Experts, parents and teachers say the problem is huge classes that saddle teachers with a second full-time job — grading all those papers.
Even the late author and Stuyvesant teacher Frank McCourt copped to skimping on essays.
“I had 180 kids. I was afraid to assign them anything,” the late author of “Angela’s Ashes” told a sympathetic crowd of city teachers in 2006.
McCourt confessed to fabricating a mugging to justify tossing a batch of ungraded papers.
“I encouraged (my students) to imagine what the mugger was doing — how disappointed he or she was . . . reading over 300 scrawled essays,” McCourt said.
Teachers at city public high schools are generally responsible for up to 170 kids in five classes.
“If the city wants more attention paid to writing — which I think is a legitimate interest — then the city needs to think about supporting that in some way,” said Bronx Science English teacher Stephen O’Grady, who recently compared notes with parochial and private school teachers.
Teachers at elite prep schools generally have around 72 students in no more
than four classes. That means kids are expected to write much more often — often weekly assignments.

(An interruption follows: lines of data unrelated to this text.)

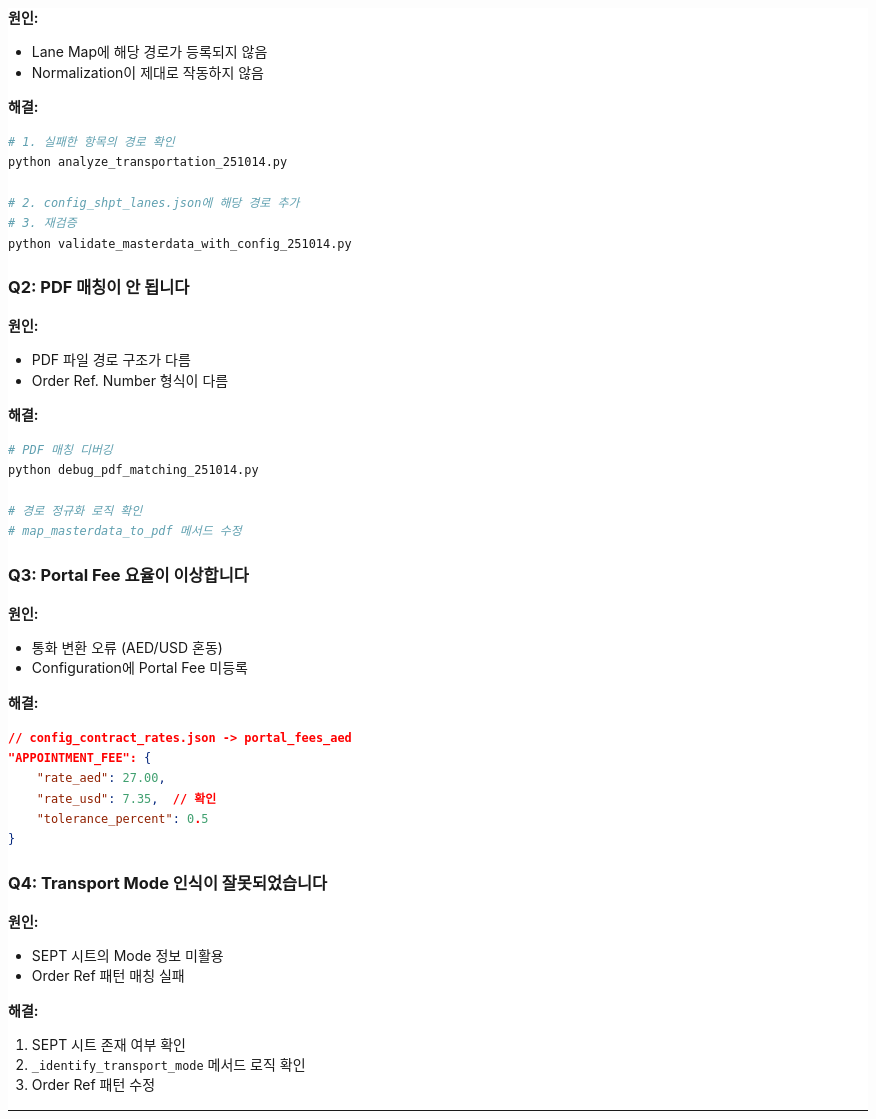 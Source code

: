 **원인:**
- Lane Map에 해당 경로가 등록되지 않음
- Normalization이 제대로 작동하지 않음

**해결:**
```bash
# 1. 실패한 항목의 경로 확인
python analyze_transportation_251014.py

# 2. config_shpt_lanes.json에 해당 경로 추가
# 3. 재검증
python validate_masterdata_with_config_251014.py
```

### Q2: PDF 매칭이 안 됩니다

**원인:**
- PDF 파일 경로 구조가 다름
- Order Ref. Number 형식이 다름

**해결:**
```bash
# PDF 매칭 디버깅
python debug_pdf_matching_251014.py

# 경로 정규화 로직 확인
# map_masterdata_to_pdf 메서드 수정
```

### Q3: Portal Fee 요율이 이상합니다

**원인:**
- 통화 변환 오류 (AED/USD 혼동)
- Configuration에 Portal Fee 미등록

**해결:**
```json
// config_contract_rates.json -> portal_fees_aed
"APPOINTMENT_FEE": {
    "rate_aed": 27.00,
    "rate_usd": 7.35,  // 확인
    "tolerance_percent": 0.5
}
```

### Q4: Transport Mode 인식이 잘못되었습니다

**원인:**
- SEPT 시트의 Mode 정보 미활용
- Order Ref 패턴 매칭 실패

**해결:**
1. SEPT 시트 존재 여부 확인
2. `_identify_transport_mode` 메서드 로직 확인
3. Order Ref 패턴 수정

---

“It’s one of the great inequities between the two systems,” said Brooklyn College Prof. Peter Taubman.
LaGuardia mom Shino Tanikawa, whose daughter Cai, 17, will be a senior this fall, said the major problem was not the number of assignments but how little feedback the students receive at a school where the average English-class size is 32.
“You’re talking about grading 200 papers,” she said. “I don’t blame the teachers or the administration. It’s nearly impossible.”
The city Education Department is working to improve writing instruction as part of the new Common Core reforms, said Chief Academic Officer Shael Polakow-Suransky.
“I don’t think there has been enough of this rigorous, authentic type of work happening in our schools,” Polakow-Suransky said.